## Task to carry out
Your response should consist of every line below, reproduced without alteration.

====== Input

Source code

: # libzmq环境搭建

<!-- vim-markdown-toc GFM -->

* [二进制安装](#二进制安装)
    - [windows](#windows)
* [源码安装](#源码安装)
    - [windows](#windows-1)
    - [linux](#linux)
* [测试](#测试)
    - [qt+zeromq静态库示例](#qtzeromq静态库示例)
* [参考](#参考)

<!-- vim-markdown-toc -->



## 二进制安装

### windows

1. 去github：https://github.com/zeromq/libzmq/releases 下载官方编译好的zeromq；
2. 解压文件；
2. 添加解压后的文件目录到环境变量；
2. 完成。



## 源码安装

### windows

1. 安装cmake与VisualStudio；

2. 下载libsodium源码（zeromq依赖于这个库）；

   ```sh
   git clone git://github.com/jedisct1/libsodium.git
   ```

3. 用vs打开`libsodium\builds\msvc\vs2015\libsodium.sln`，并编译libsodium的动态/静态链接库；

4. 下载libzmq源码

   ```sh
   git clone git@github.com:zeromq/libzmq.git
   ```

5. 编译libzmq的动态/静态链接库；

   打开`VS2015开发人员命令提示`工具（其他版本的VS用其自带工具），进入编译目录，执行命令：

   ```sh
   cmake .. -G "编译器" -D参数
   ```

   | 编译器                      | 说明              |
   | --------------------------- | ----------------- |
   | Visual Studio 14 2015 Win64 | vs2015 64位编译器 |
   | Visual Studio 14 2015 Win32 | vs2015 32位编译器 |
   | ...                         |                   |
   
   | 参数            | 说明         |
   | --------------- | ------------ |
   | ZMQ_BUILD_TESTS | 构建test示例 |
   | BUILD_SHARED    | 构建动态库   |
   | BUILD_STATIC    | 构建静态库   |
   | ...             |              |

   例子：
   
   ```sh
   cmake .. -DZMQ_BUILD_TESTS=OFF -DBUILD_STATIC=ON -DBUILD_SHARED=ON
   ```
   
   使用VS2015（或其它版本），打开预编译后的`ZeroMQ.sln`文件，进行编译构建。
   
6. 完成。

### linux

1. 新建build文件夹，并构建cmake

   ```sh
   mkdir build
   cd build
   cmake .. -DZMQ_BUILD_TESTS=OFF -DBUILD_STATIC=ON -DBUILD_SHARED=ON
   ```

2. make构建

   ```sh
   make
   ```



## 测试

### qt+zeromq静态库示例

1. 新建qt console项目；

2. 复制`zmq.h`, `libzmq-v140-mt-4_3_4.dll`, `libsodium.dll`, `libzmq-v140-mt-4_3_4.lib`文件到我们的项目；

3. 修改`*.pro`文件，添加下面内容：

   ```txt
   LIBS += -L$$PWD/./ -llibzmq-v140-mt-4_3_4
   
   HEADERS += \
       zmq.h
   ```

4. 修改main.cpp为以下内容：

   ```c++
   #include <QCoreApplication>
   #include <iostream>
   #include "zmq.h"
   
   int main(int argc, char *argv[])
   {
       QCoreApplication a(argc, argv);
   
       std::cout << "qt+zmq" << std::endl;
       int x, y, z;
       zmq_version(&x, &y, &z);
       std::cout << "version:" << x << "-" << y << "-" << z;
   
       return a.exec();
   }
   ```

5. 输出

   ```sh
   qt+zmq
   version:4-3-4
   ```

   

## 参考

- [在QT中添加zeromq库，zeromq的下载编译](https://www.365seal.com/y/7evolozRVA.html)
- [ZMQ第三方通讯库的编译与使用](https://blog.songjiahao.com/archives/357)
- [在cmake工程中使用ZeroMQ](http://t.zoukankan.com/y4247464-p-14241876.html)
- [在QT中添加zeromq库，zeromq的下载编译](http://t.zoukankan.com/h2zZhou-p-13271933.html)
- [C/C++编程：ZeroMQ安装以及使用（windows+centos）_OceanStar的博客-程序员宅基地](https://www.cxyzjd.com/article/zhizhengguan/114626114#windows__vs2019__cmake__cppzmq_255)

============

## Problem solution
Source code

: # libzmq环境搭建

<!-- vim-markdown-toc GFM -->

* [二进制安装](#二进制安装)
    - [windows](#windows)
* [源码安装](#源码安装)
    - [windows](#windows-1)
    - [linux](#linux)
* [测试](#测试)
    - [qt+zeromq静态库示例](#qtzeromq静态库示例)
* [参考](#参考)

<!-- vim-markdown-toc -->



## 二进制安装

### windows

1. 去github：https://github.com/zeromq/libzmq/releases 下载官方编译好的zeromq；
2. 解压文件；
2. 添加解压后的文件目录到环境变量；
2. 完成。



## 源码安装

### windows

1. 安装cmake与VisualStudio；

2. 下载libsodium源码（zeromq依赖于这个库）；

   ```sh
   git clone git://github.com/jedisct1/libsodium.git
   ```

3. 用vs打开`libsodium\builds\msvc\vs2015\libsodium.sln`，并编译libsodium的动态/静态链接库；

4. 下载libzmq源码

   ```sh
   git clone git@github.com:zeromq/libzmq.git
   ```

5. 编译libzmq的动态/静态链接库；

   打开`VS2015开发人员命令提示`工具（其他版本的VS用其自带工具），进入编译目录，执行命令：

   ```sh
   cmake .. -G "编译器" -D参数
   ```

   | 编译器                      | 说明              |
   | --------------------------- | ----------------- |
   | Visual Studio 14 2015 Win64 | vs2015 64位编译器 |
   | Visual Studio 14 2015 Win32 | vs2015 32位编译器 |
   | ...                         |                   |
   
   | 参数            | 说明         |
   | --------------- | ------------ |
   | ZMQ_BUILD_TESTS | 构建test示例 |
   | BUILD_SHARED    | 构建动态库   |
   | BUILD_STATIC    | 构建静态库   |
   | ...             |              |

   例子：
   
   ```sh
   cmake .. -DZMQ_BUILD_TESTS=OFF -DBUILD_STATIC=ON -DBUILD_SHARED=ON
   ```
   
   使用VS2015（或其它版本），打开预编译后的`ZeroMQ.sln`文件，进行编译构建。
   
6. 完成。

### linux

1. 新建build文件夹，并构建cmake

   ```sh
   mkdir build
   cd build
   cmake .. -DZMQ_BUILD_TESTS=OFF -DBUILD_STATIC=ON -DBUILD_SHARED=ON
   ```

2. make构建

   ```sh
   make
   ```



## 测试

### qt+zeromq静态库示例

1. 新建qt console项目；

2. 复制`zmq.h`, `libzmq-v140-mt-4_3_4.dll`, `libsodium.dll`, `libzmq-v140-mt-4_3_4.lib`文件到我们的项目；

3. 修改`*.pro`文件，添加下面内容：

   ```txt
   LIBS += -L$$PWD/./ -llibzmq-v140-mt-4_3_4
   
   HEADERS += \
       zmq.h
   ```

4. 修改main.cpp为以下内容：

   ```c++
   #include <QCoreApplication>
   #include <iostream>
   #include "zmq.h"
   
   int main(int argc, char *argv[])
   {
       QCoreApplication a(argc, argv);
   
       std::cout << "qt+zmq" << std::endl;
       int x, y, z;
       zmq_version(&x, &y, &z);
       std::cout << "version:" << x << "-" << y << "-" << z;
   
       return a.exec();
   }
   ```

5. 输出

   ```sh
   qt+zmq
   version:4-3-4
   ```

   

## 参考

- [在QT中添加zeromq库，zeromq的下载编译](https://www.365seal.com/y/7evolozRVA.html)
- [ZMQ第三方通讯库的编译与使用](https://blog.songjiahao.com/archives/357)
- [在cmake工程中使用ZeroMQ](http://t.zoukankan.com/y4247464-p-14241876.html)
- [在QT中添加zeromq库，zeromq的下载编译](http://t.zoukankan.com/h2zZhou-p-13271933.html)
- [C/C++编程：ZeroMQ安装以及使用（windows+centos）_OceanStar的博客-程序员宅基地](https://www.cxyzjd.com/article/zhizhengguan/114626114#windows__vs2019__cmake__cppzmq_255)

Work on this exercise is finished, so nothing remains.